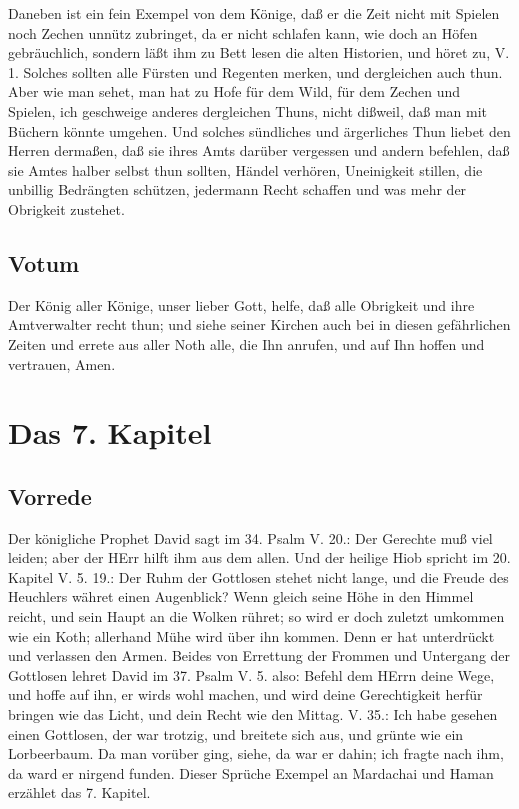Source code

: Daneben ist ein fein Exempel von dem Könige, daß er die Zeit nicht mit Spielen noch Zechen unnütz zubringet, da er nicht schlafen kann, wie doch an Höfen gebräuchlich, sondern läßt ihm zu Bett lesen die alten Historien, und höret zu, V. 1. Solches sollten alle Fürsten und Regenten merken, und dergleichen auch thun. Aber wie man sehet, man hat zu Hofe für dem Wild, für dem Zechen und Spielen, ich geschweige anderes dergleichen Thuns, nicht dißweil, daß man mit Büchern könnte umgehen. Und solches sündliches und ärgerliches Thun liebet den Herren dermaßen, daß sie ihres Amts darüber vergessen und andern befehlen, daß sie Amtes halber selbst thun sollten, Händel verhören, Uneinigkeit stillen, die unbillig Bedrängten schützen, jedermann Recht schaffen und was mehr der Obrigkeit zustehet.

\section{Votum}

Der König aller Könige, unser lieber Gott, helfe, daß alle Obrigkeit und ihre Amtverwalter recht thun; und siehe seiner Kirchen auch bei in diesen gefährlichen Zeiten und errete aus aller Noth alle, die Ihn anrufen, und auf Ihn hoffen und vertrauen, Amen.


\chapter{Das 7. Kapitel}

\section{Vorrede}

Der königliche Prophet David sagt im 34. Psalm V. 20.: Der Gerechte muß viel leiden; aber der HErr hilft ihm aus dem allen. Und der heilige Hiob spricht im 20. Kapitel V. 5. 19.: Der Ruhm der Gottlosen stehet nicht lange, und die Freude des Heuchlers währet einen Augenblick? Wenn gleich seine Höhe in den Himmel reicht, und sein Haupt an die Wolken rühret; so wird er doch zuletzt umkommen wie ein Koth; allerhand Mühe wird über ihn kommen. Denn er hat unterdrückt und verlassen den Armen. Beides von Errettung der Frommen und Untergang der Gottlosen lehret David im 37. Psalm V. 5. also: Befehl dem HErrn deine Wege, und hoffe auf ihn, er wirds wohl machen, und wird deine Gerechtigkeit herfür bringen wie das Licht, und dein Recht wie den Mittag. V. 35.: Ich habe gesehen einen Gottlosen, der war trotzig, und breitete sich aus, und grünte wie ein Lorbeerbaum. Da man vorüber ging, siehe, da war er dahin; ich fragte nach ihm, da ward er nirgend funden. Dieser Sprüche Exempel an Mardachai und Haman erzählet das 7. Kapitel.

● ● ●

Transcribe the material exactly, and leave out whatever pictures it holds.

Source code

: Daneben ist ein fein Exempel von dem Könige, daß er die Zeit nicht mit Spielen noch Zechen unnütz zubringet, da er nicht schlafen kann, wie doch an Höfen gebräuchlich, sondern läßt ihm zu Bett lesen die alten Historien, und höret zu, V. 1. Solches sollten alle Fürsten und Regenten merken, und dergleichen auch thun. Aber wie man sehet, man hat zu Hofe für dem Wild, für dem Zechen und Spielen, ich geschweige anderes dergleichen Thuns, nicht dißweil, daß man mit Büchern könnte umgehen. Und solches sündliches und ärgerliches Thun liebet den Herren dermaßen, daß sie ihres Amts darüber vergessen und andern befehlen, daß sie Amtes halber selbst thun sollten, Händel verhören, Uneinigkeit stillen, die unbillig Bedrängten schützen, jedermann Recht schaffen und was mehr der Obrigkeit zustehet.

\section{Votum}

Der König aller Könige, unser lieber Gott, helfe, daß alle Obrigkeit und ihre Amtverwalter recht thun; und siehe seiner Kirchen auch bei in diesen gefährlichen Zeiten und errete aus aller Noth alle, die Ihn anrufen, und auf Ihn hoffen und vertrauen, Amen.


\chapter{Das 7. Kapitel}

\section{Vorrede}

Der königliche Prophet David sagt im 34. Psalm V. 20.: Der Gerechte muß viel leiden; aber der HErr hilft ihm aus dem allen. Und der heilige Hiob spricht im 20. Kapitel V. 5. 19.: Der Ruhm der Gottlosen stehet nicht lange, und die Freude des Heuchlers währet einen Augenblick? Wenn gleich seine Höhe in den Himmel reicht, und sein Haupt an die Wolken rühret; so wird er doch zuletzt umkommen wie ein Koth; allerhand Mühe wird über ihn kommen. Denn er hat unterdrückt und verlassen den Armen. Beides von Errettung der Frommen und Untergang der Gottlosen lehret David im 37. Psalm V. 5. also: Befehl dem HErrn deine Wege, und hoffe auf ihn, er wirds wohl machen, und wird deine Gerechtigkeit herfür bringen wie das Licht, und dein Recht wie den Mittag. V. 35.: Ich habe gesehen einen Gottlosen, der war trotzig, und breitete sich aus, und grünte wie ein Lorbeerbaum. Da man vorüber ging, siehe, da war er dahin; ich fragte nach ihm, da ward er nirgend funden. Dieser Sprüche Exempel an Mardachai und Haman erzählet das 7. Kapitel.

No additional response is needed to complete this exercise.